[[ MATERIAL PROVIDED, beginning ]]

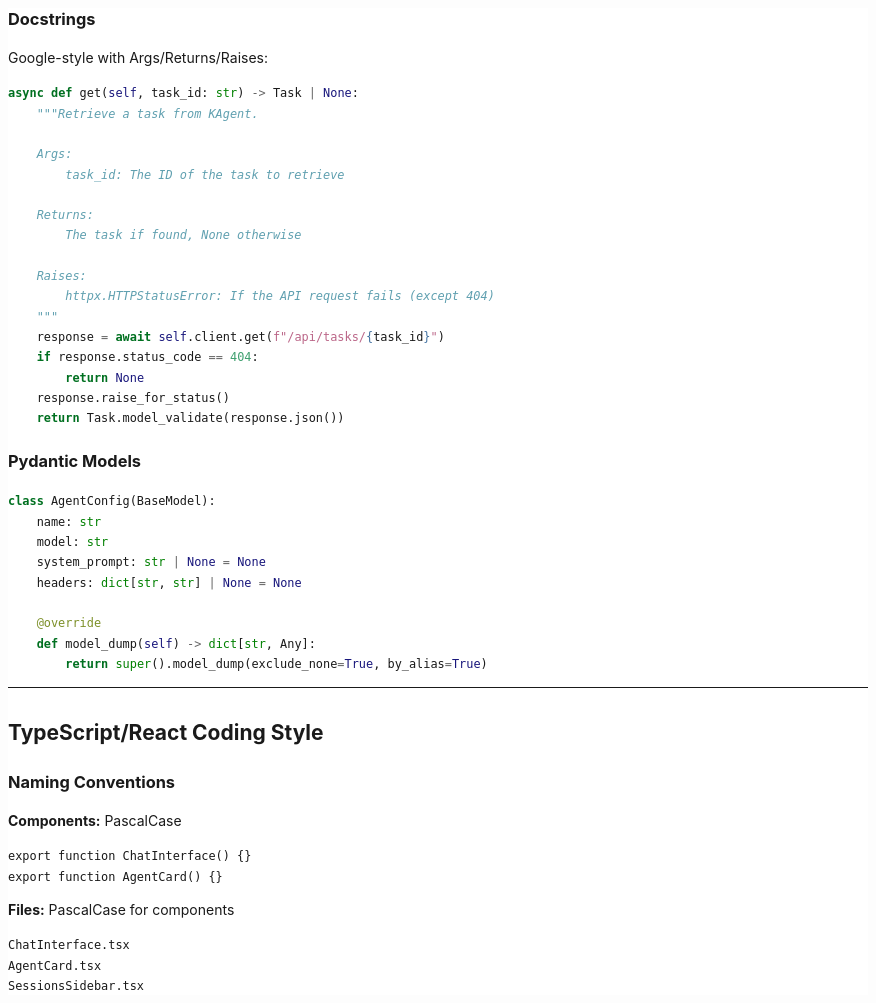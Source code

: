 ### Docstrings

Google-style with Args/Returns/Raises:

```python
async def get(self, task_id: str) -> Task | None:
    """Retrieve a task from KAgent.

    Args:
        task_id: The ID of the task to retrieve

    Returns:
        The task if found, None otherwise

    Raises:
        httpx.HTTPStatusError: If the API request fails (except 404)
    """
    response = await self.client.get(f"/api/tasks/{task_id}")
    if response.status_code == 404:
        return None
    response.raise_for_status()
    return Task.model_validate(response.json())
```

### Pydantic Models

```python
class AgentConfig(BaseModel):
    name: str
    model: str
    system_prompt: str | None = None
    headers: dict[str, str] | None = None

    @override
    def model_dump(self) -> dict[str, Any]:
        return super().model_dump(exclude_none=True, by_alias=True)
```

---

## TypeScript/React Coding Style

### Naming Conventions

**Components:** PascalCase
```tsx
export function ChatInterface() {}
export function AgentCard() {}
```

**Files:** PascalCase for components
```
ChatInterface.tsx
AgentCard.tsx
SessionsSidebar.tsx
```
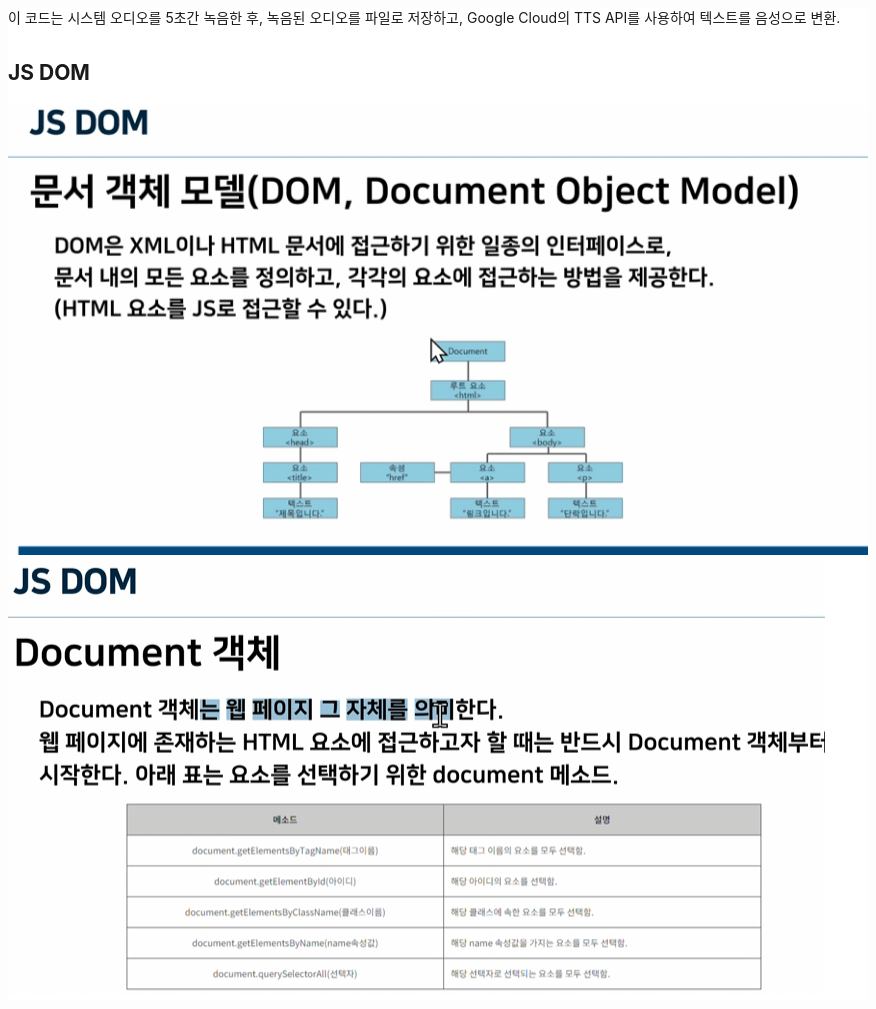이 코드는 시스템 오디오를 5초간 녹음한 후, 녹음된 오디오를 파일로 저장하고, Google Cloud의 TTS API를 사용하여 텍스트를 음성으로 변환.

## JS DOM

![js dom 이미지 1](./assets/poly/js/05-10/js-dom(1).png)  
![js dom 이미지 2](./assets/poly/js/05-10/js-dom(2).png)
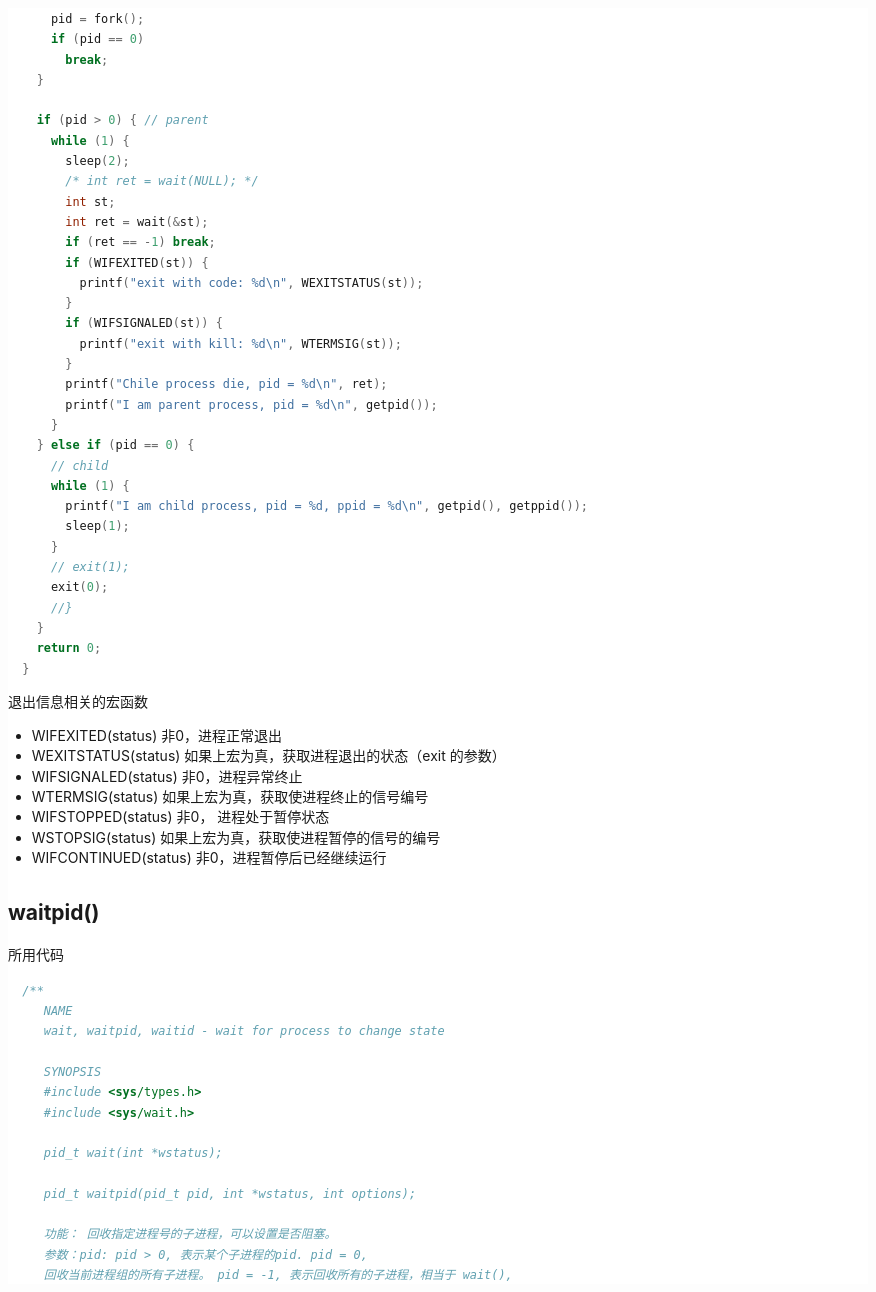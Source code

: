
 ```c
      pid = fork();
      if (pid == 0)
        break;
    }

    if (pid > 0) { // parent
      while (1) {
        sleep(2);
        /* int ret = wait(NULL); */
        int st;
        int ret = wait(&st);
        if (ret == -1) break;
        if (WIFEXITED(st)) {
          printf("exit with code: %d\n", WEXITSTATUS(st));
        }
        if (WIFSIGNALED(st)) {
          printf("exit with kill: %d\n", WTERMSIG(st));
        }
        printf("Chile process die, pid = %d\n", ret);
        printf("I am parent process, pid = %d\n", getpid());
      }
    } else if (pid == 0) {
      // child
      while (1) {
        printf("I am child process, pid = %d, ppid = %d\n", getpid(), getppid());
        sleep(1);
      }
      // exit(1);
      exit(0);
      //}
    }
    return 0;
  }
```

退出信息相关的宏函数
+ WIFEXITED(status) 非0，进程正常退出
+ WEXITSTATUS(status) 如果上宏为真，获取进程退出的状态（exit 的参数）
+ WIFSIGNALED(status) 非0，进程异常终止
+ WTERMSIG(status) 如果上宏为真，获取使进程终止的信号编号
+ WIFSTOPPED(status) 非0， 进程处于暂停状态
+ WSTOPSIG(status)  如果上宏为真，获取使进程暂停的信号的编号
+ WIFCONTINUED(status) 非0，进程暂停后已经继续运行

## waitpid()

所用代码

```c
  /**
     NAME
     wait, waitpid, waitid - wait for process to change state

     SYNOPSIS
     #include <sys/types.h>
     #include <sys/wait.h>

     pid_t wait(int *wstatus);

     pid_t waitpid(pid_t pid, int *wstatus, int options);

     功能： 回收指定进程号的子进程，可以设置是否阻塞。
     参数：pid: pid > 0, 表示某个子进程的pid. pid = 0,
     回收当前进程组的所有子进程。 pid = -1, 表示回收所有的子进程，相当于 wait(),
```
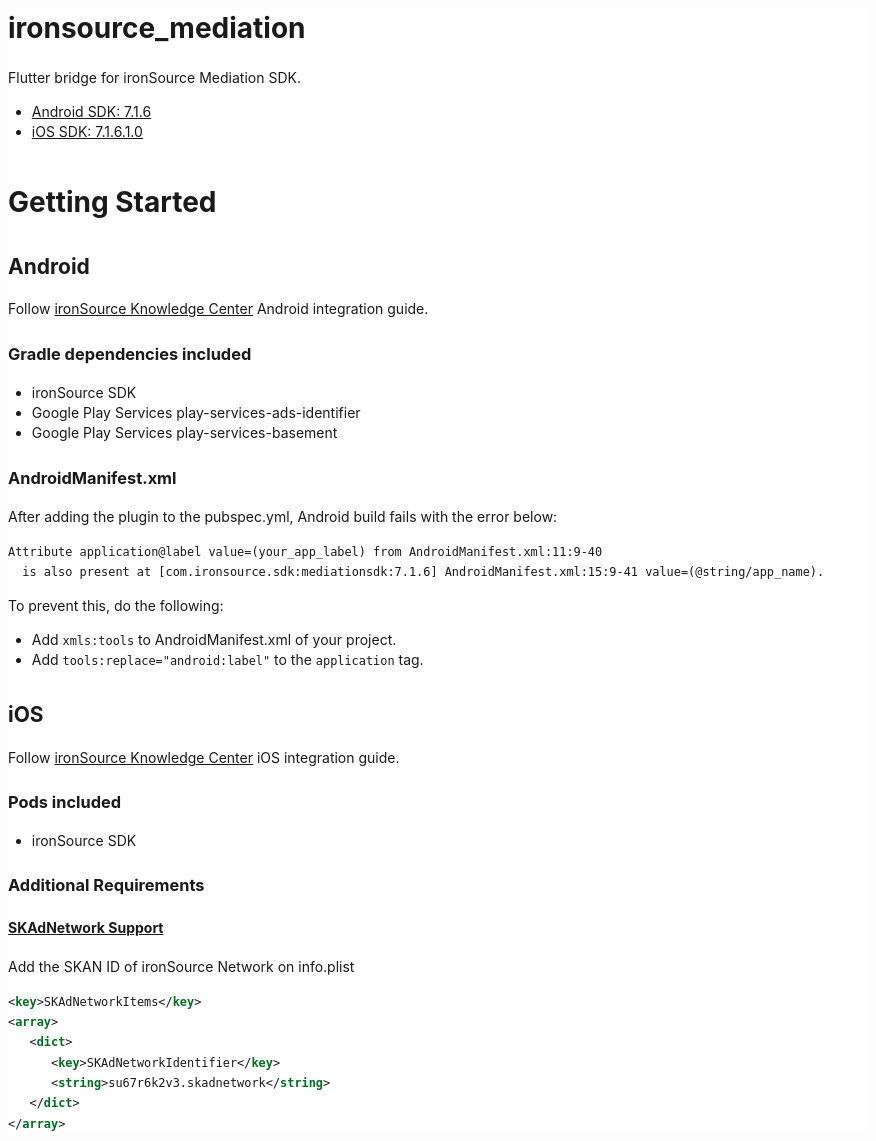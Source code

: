 # ironsource_mediation

Flutter bridge for ironSource Mediation SDK.

- [Android SDK: 7.1.6](https://developers.ironsrc.com/ironsource-mobile/android/android-sdk/)
- [iOS SDK: 7.1.6.1.0](https://developers.ironsrc.com/ironsource-mobile/ios/ios-sdk/)

# Getting Started

## Android

Follow [ironSource Knowledge Center](https://developers.ironsrc.com/ironsource-mobile/android/android-sdk/) Android integration guide.

### Gradle dependencies included

- ironSource SDK
- Google Play Services play-services-ads-identifier
- Google Play Services play-services-basement

### AndroidManifest.xml

After adding the plugin to the pubspec.yml, Android build fails with the error below:

```
Attribute application@label value=(your_app_label) from AndroidManifest.xml:11:9-40
  is also present at [com.ironsource.sdk:mediationsdk:7.1.6] AndroidManifest.xml:15:9-41 value=(@string/app_name).
```

To prevent this, do the following:

- Add `xmls:tools` to AndroidManifest.xml of your project.
- Add `tools:replace="android:label"` to the `application` tag.

## iOS

Follow [ironSource Knowledge Center](https://developers.ironsrc.com/ironsource-mobile/ios/ios-sdk/) iOS integration guide.

### Pods included

- ironSource SDK

### Additional Requirements

#### <ins>SKAdNetwork Support</ins>

Add the SKAN ID of ironSource Network on info.plist

```xml
<key>SKAdNetworkItems</key>
<array>
   <dict>
      <key>SKAdNetworkIdentifier</key>
      <string>su67r6k2v3.skadnetwork</string>
   </dict>
</array>
```
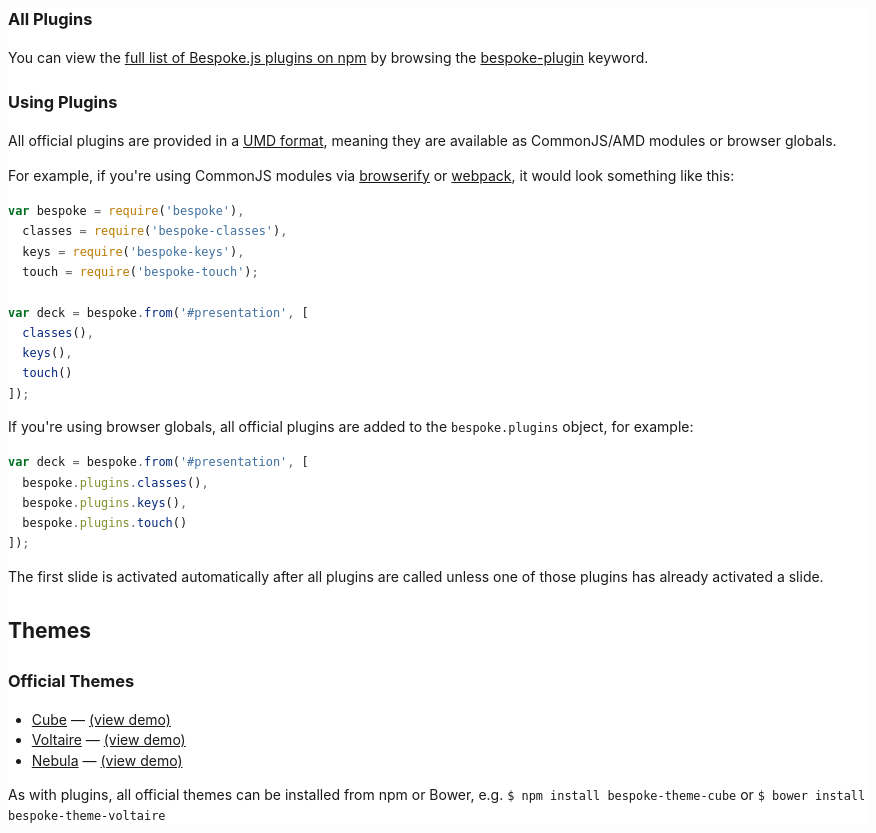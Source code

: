 ### All Plugins

You can view the [full list of Bespoke.js plugins on npm](https://www.npmjs.org/browse/keyword/bespoke-plugin) by browsing the [bespoke-plugin](https://www.npmjs.org/browse/keyword/bespoke-plugin) keyword.

### Using Plugins

All official plugins are provided in a [UMD format](https://github.com/umdjs/umd), meaning they are available as CommonJS/AMD modules or browser globals.

For example, if you're using CommonJS modules via [browserify](http://browserify.org/) or [webpack](http://webpack.github.io/), it would look something like this:

```js
var bespoke = require('bespoke'),
  classes = require('bespoke-classes'),
  keys = require('bespoke-keys'),
  touch = require('bespoke-touch');

var deck = bespoke.from('#presentation', [
  classes(),
  keys(),
  touch()
]);
```

If you're using browser globals, all official plugins are added to the `bespoke.plugins` object, for example:

```js
var deck = bespoke.from('#presentation', [
  bespoke.plugins.classes(),
  bespoke.plugins.keys(),
  bespoke.plugins.touch()
]);
```

The first slide is activated automatically after all plugins are called unless one of those plugins has already activated a slide.

## Themes

### Official Themes

 - [Cube](https://github.com/bespokejs/bespoke-theme-cube) &mdash; [(view demo)](http://bespokejs.github.io/bespoke-theme-cube)
 - [Voltaire](https://github.com/bespokejs/bespoke-theme-voltaire) &mdash; [(view demo)](http://bespokejs.github.io/bespoke-theme-voltaire)
 - [Nebula](https://github.com/bespokejs/bespoke-theme-nebula) &mdash; [(view demo)](http://bespokejs.github.io/bespoke-theme-nebula)

As with plugins, all official themes can be installed from npm or Bower, e.g. `$ npm install bespoke-theme-cube` or `$ bower install bespoke-theme-voltaire`
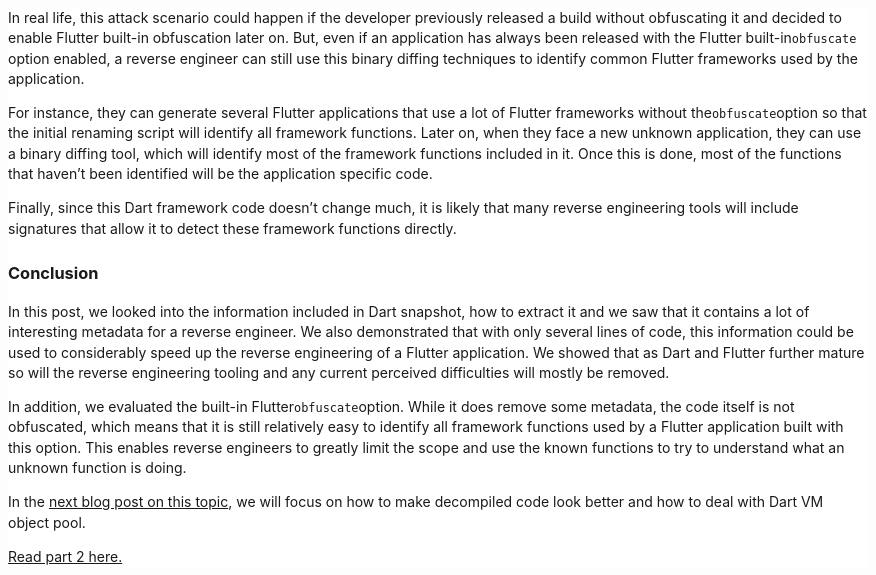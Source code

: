 In real life, this attack scenario could happen if the developer previously released a build without obfuscating it and decided to enable Flutter built-in obfuscation later on. But, even if an application has always been released with the Flutter built-in`obfuscate`option enabled, a reverse engineer can still use this binary diffing techniques to identify common Flutter frameworks used by the application.

For instance, they can generate several Flutter applications that use a lot of Flutter frameworks without the`obfuscate`option so that the initial renaming script will identify all framework functions. Later on, when they face a new unknown application, they can use a binary diffing tool, which will identify most of the framework functions included in it. Once this is done, most of the functions that haven’t been identified will be the application specific code.

Finally, since this Dart framework code doesn’t change much, it is likely that many reverse engineering tools will include signatures that allow it to detect these framework functions directly.

### Conclusion

In this post, we looked into the information included in Dart snapshot, how to extract it and we saw that it contains a lot of interesting metadata for a reverse engineer. We also demonstrated that with only several lines of code, this information could be used to considerably speed up the reverse engineering of a Flutter application. We showed that as Dart and Flutter further mature so will the reverse engineering tooling and any current perceived difficulties will mostly be removed.

In addition, we evaluated the built-in Flutter`obfuscate`option. While it does remove some metadata, the code itself is not obfuscated, which means that it is still relatively easy to identify all framework functions used by a Flutter application built with this option. This enables reverse engineers to greatly limit the scope and use the known functions to try to understand what an unknown function is doing.

In the [next blog post on this topic](https://www.guardsquare.com/blog/obstacles-in-dart-decompilation-and-the-impact-on-flutter-app-security), we will focus on how to make decompiled code look better and how to deal with Dart VM object pool.

[Read part 2 here.](https://www.guardsquare.com/blog/obstacles-in-dart-decompilation-and-the-impact-on-flutter-app-security)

[[ MATERIAL PROVIDED, end ]]

> TASK INSTRUCTIONS
Write down exactly what the lines above say, from the line holding "The first slide" through the line holding "### Conclusion", and nothing more. Do not copy the pictures.

> TASK SOLUTION
The first slide is activated automatically after all plugins are called unless one of those plugins has already activated a slide.

## Themes

### Official Themes

 - [Cube](https://github.com/bespokejs/bespoke-theme-cube) &mdash; [(view demo)](http://bespokejs.github.io/bespoke-theme-cube)
 - [Voltaire](https://github.com/bespokejs/bespoke-theme-voltaire) &mdash; [(view demo)](http://bespokejs.github.io/bespoke-theme-voltaire)
 - [Nebula](https://github.com/bespokejs/bespoke-theme-nebula) &mdash; [(view demo)](http://bespokejs.github.io/bespoke-theme-nebula)

As with plugins, all official themes can be installed from npm or Bower, e.g. `$ npm install bespoke-theme-cube` or `$ bower install bespoke-theme-voltaire`
Source code

: In real life, this attack scenario could happen if the developer previously released a build without obfuscating it and decided to enable Flutter built-in obfuscation later on. But, even if an application has always been released with the Flutter built-in`obfuscate`option enabled, a reverse engineer can still use this binary diffing techniques to identify common Flutter frameworks used by the application.

For instance, they can generate several Flutter applications that use a lot of Flutter frameworks without the`obfuscate`option so that the initial renaming script will identify all framework functions. Later on, when they face a new unknown application, they can use a binary diffing tool, which will identify most of the framework functions included in it. Once this is done, most of the functions that haven’t been identified will be the application specific code.

Finally, since this Dart framework code doesn’t change much, it is likely that many reverse engineering tools will include signatures that allow it to detect these framework functions directly.

### Conclusion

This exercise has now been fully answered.